Remove duplicate rows with uniq

Source: Internet
Author: User
 
 
 
Repeated rows usually do not cause problems, but sometimes they do. In this case, you don't have to spend an afternoon preparing filters for them. The uniq command is a handy tool. Learn how it saves your time and energy.

After sorting, you will find that some rows are duplicated. Sometimes this duplicate information is not required. you can remove it to save disk space. You do not have to sort text lines, but rememberuniqWhen reading rows, they are compared and only two or more consecutive rows are removed. The following example shows how it actually works:

Listing 1. Remove duplicate rows with uniq

        $ cat happybirthday.txtHappy Birthday to You!Happy Birthday to You!Happy Birthday Dear Tux!Happy Birthday to You!        $ sort happybirthday.txt Happy Birthday Dear Tux!Happy Birthday to You!Happy Birthday to You!Happy Birthday to You!        $ sort happybirthday.txt | uniqHappy Birthday Dear Tux!Happy Birthday to You!      

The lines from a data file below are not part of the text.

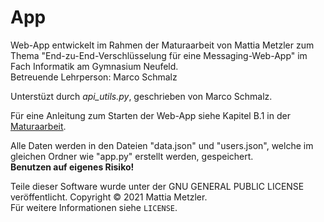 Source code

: # App

Web-App entwickelt im Rahmen der Maturaarbeit von Mattia Metzler zum Thema "End-zu-End-Verschlüsselung für eine Messaging-Web-App" im Fach Informatik am Gymnasium Neufeld.  
Betreuende Lehrperson: Marco Schmalz

Unterstüzt durch _api_utils.py_, geschrieben von Marco Schmalz.

Für eine Anleitung zum Starten der Web-App siehe Kapitel B.1 in der [Maturaarbeit](https://github.com/MaGaMe19/Maturaarbeit/blob/master/End-zu-End-Verschl%C3%BCsselung_Mattia_Metzler.pdf).

Alle Daten werden in den Dateien "data.json" und "users.json", welche im gleichen Ordner wie "app.py" erstellt werden, gespeichert.  
**Benutzen auf eigenes Risiko!**

Teile dieser Software wurde unter der GNU GENERAL PUBLIC LICENSE veröffentlicht. Copyright &copy; 2021 Mattia Metzler.  
Für weitere Informationen siehe `LICENSE`.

Warning do not useuniqOr any other tool that removes duplicate rows from a file that contains financial or other important data. In this case, repeated rows almost always represent another transaction of the same amount, removing it will cause a lot of difficulties for the accounting department. Never do this!

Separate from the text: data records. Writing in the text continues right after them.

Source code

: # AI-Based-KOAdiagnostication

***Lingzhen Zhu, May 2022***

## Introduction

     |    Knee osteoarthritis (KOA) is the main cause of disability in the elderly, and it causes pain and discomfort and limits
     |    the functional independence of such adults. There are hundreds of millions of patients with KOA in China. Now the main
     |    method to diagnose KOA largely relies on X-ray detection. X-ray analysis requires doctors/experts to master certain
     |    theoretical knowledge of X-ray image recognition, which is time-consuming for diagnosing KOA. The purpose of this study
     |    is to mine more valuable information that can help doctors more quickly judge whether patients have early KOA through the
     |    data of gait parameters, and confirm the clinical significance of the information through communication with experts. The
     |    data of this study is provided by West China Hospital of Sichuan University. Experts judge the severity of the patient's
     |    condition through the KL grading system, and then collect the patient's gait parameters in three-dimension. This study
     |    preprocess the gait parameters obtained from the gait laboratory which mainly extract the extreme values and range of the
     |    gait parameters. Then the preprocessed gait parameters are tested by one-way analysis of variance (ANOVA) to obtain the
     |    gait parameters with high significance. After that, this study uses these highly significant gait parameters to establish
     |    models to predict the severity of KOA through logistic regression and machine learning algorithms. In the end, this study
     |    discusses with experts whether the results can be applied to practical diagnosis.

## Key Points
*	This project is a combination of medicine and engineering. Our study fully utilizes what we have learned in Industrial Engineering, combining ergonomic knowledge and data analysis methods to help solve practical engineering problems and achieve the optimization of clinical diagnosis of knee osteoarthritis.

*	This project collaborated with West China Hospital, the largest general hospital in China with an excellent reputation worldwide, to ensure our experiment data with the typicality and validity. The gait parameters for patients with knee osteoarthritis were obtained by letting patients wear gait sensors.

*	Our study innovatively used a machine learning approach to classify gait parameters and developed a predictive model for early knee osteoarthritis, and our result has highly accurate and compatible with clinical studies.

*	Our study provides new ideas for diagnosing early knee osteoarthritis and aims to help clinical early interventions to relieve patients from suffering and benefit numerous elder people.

More information about uniq

This series of articles introduces the text utility, which supplements the information found on the book page and information page. If you open a new terminal window and enterman uniqOrinfo uniqOr open a new browser window and view the uniq manual page at gnu.org.

What if you want to make your work easier, such as displaying only unique or repeated rows? You can use-u(Unique) and-d(Repeated) options to achieve this, for example:

Listing 2. Use the-U and-D options

        $ sort happybirthday.txt | uniq -uHappy Birthday Dear Tux!        $ sort happybirthday.txt | uniq -dHappy Birthday to You!      

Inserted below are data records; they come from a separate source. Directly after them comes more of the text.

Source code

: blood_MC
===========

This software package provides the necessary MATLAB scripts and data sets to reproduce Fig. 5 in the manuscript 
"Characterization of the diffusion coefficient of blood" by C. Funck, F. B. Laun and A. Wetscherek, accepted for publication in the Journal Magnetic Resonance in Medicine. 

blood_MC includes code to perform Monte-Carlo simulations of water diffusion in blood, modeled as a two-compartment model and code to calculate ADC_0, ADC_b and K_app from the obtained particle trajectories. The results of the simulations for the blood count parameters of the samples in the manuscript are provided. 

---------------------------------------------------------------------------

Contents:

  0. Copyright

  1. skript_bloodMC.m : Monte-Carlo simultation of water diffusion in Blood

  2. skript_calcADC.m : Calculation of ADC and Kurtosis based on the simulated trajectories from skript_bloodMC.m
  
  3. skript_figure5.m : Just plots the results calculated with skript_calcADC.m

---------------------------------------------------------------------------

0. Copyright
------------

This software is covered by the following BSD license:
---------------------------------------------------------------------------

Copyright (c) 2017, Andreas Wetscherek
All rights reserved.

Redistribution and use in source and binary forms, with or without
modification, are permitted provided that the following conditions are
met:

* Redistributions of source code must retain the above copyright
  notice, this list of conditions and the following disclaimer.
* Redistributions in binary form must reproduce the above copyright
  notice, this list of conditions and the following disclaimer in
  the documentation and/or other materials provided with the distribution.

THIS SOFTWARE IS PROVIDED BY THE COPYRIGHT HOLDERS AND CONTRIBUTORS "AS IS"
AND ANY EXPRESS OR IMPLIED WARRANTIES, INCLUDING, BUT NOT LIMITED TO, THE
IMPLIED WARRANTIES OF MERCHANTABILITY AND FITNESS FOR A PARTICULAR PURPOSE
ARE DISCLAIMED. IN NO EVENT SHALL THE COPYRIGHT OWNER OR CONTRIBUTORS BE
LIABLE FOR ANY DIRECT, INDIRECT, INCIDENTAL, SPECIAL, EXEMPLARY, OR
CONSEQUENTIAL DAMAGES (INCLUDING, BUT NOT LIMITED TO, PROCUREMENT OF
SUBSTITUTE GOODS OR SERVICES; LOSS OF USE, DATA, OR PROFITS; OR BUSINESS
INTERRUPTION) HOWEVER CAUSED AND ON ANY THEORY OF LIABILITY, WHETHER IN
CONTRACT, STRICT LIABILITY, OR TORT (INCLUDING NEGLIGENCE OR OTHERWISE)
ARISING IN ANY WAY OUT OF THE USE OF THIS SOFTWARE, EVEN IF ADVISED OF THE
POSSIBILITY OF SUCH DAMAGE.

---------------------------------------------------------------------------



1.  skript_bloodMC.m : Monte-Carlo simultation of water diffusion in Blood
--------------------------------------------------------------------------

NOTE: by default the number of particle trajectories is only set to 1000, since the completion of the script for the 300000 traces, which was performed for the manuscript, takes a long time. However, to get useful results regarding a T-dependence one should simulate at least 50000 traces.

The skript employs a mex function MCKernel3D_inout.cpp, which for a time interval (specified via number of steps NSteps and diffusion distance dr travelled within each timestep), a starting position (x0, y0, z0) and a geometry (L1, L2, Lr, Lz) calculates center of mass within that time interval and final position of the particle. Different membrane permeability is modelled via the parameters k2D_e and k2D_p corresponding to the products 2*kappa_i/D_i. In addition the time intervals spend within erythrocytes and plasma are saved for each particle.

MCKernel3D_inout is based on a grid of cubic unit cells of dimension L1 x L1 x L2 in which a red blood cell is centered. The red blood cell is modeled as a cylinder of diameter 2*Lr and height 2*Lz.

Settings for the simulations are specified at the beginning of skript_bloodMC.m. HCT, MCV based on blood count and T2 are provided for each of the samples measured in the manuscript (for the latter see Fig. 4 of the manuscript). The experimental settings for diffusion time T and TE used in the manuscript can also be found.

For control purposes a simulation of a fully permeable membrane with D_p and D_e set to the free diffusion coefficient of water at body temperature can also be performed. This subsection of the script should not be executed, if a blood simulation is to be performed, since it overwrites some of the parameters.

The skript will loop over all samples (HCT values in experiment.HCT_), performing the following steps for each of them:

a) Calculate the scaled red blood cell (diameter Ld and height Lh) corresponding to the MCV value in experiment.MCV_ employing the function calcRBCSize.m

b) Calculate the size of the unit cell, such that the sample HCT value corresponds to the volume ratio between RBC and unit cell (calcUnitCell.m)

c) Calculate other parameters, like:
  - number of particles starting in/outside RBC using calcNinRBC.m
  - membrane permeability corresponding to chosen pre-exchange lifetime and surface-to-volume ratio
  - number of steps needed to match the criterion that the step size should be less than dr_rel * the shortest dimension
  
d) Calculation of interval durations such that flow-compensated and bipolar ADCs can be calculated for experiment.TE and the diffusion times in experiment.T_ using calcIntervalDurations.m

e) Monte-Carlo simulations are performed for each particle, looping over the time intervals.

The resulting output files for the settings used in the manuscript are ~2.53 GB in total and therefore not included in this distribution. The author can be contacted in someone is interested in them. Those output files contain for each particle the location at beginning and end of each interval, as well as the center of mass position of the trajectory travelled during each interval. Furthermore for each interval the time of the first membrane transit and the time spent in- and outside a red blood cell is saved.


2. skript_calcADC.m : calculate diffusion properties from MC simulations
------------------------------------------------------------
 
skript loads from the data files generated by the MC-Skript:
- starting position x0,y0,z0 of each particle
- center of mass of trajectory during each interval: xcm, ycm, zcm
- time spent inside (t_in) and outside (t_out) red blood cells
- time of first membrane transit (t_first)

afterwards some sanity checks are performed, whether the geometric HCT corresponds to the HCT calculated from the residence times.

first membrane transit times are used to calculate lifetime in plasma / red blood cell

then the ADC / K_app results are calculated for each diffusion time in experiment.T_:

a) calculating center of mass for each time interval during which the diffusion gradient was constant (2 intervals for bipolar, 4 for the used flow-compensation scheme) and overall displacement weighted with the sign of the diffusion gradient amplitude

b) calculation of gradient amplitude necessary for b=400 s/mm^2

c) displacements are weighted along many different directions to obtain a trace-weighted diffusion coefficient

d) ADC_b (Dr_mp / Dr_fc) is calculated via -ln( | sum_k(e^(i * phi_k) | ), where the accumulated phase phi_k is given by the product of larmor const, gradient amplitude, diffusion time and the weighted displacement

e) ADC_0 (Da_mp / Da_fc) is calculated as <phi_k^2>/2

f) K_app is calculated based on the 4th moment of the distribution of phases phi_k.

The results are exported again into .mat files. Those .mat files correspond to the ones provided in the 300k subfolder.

You can also use-cOption fromuniqTo obtain some statistics:

Listing 3. Use the-C option

        $ sort happybirthday.txt | uniq -uc      1 Happy Birthday Dear Tux!        $ sort happybirthday.txt | uniq -dc      3 Happy Birthday to You!      

Even ifuniqIt is still useful to compare the complete line, but it is not all of the functions of the command. It is particularly convenient to use:-fOption, followed by the number of fields to be skipped. It can skip a specified number of fields. This is useful when you view system logs. Generally, some items are replicated many times, which makes it difficult to view logs. Easy to useuniqThe task cannot be completed because each item starts with a different time stamp. However, if you tell it to skip all the time fields, your logs will become easier to manage at once. Tryuniq -f 3 /var/log/messages.

There is another option-s, Its function is like-fSame, but skipped the given number of characters. You can use it together-fAnd-s.uniqSkip the field and then skip the character. If you only want to use pre-configured characters for comparison, what should you do? Try it-w.

 

Contact Us

The content source of this page is from Internet, which doesn't represent Alibaba Cloud's opinion; products and services mentioned on that page don't have any relationship with Alibaba Cloud. If the content of the page makes you feel confusing, please write us an email, we will handle the problem within 5 days after receiving your email.

If you find any instances of plagiarism from the community, please send an email to: info-contact@alibabacloud.com and provide relevant evidence. A staff member will contact you within 5 working days.

A Free Trial That Lets You Build Big!

Start building with 50+ products and up to 12 months usage for Elastic Compute Service

  • Sales Support

    1 on 1 presale consultation

  • After-Sales Support

    24/7 Technical Support 6 Free Tickets per Quarter Faster Response

  • Alibaba Cloud offers highly flexible support services tailored to meet your exact needs.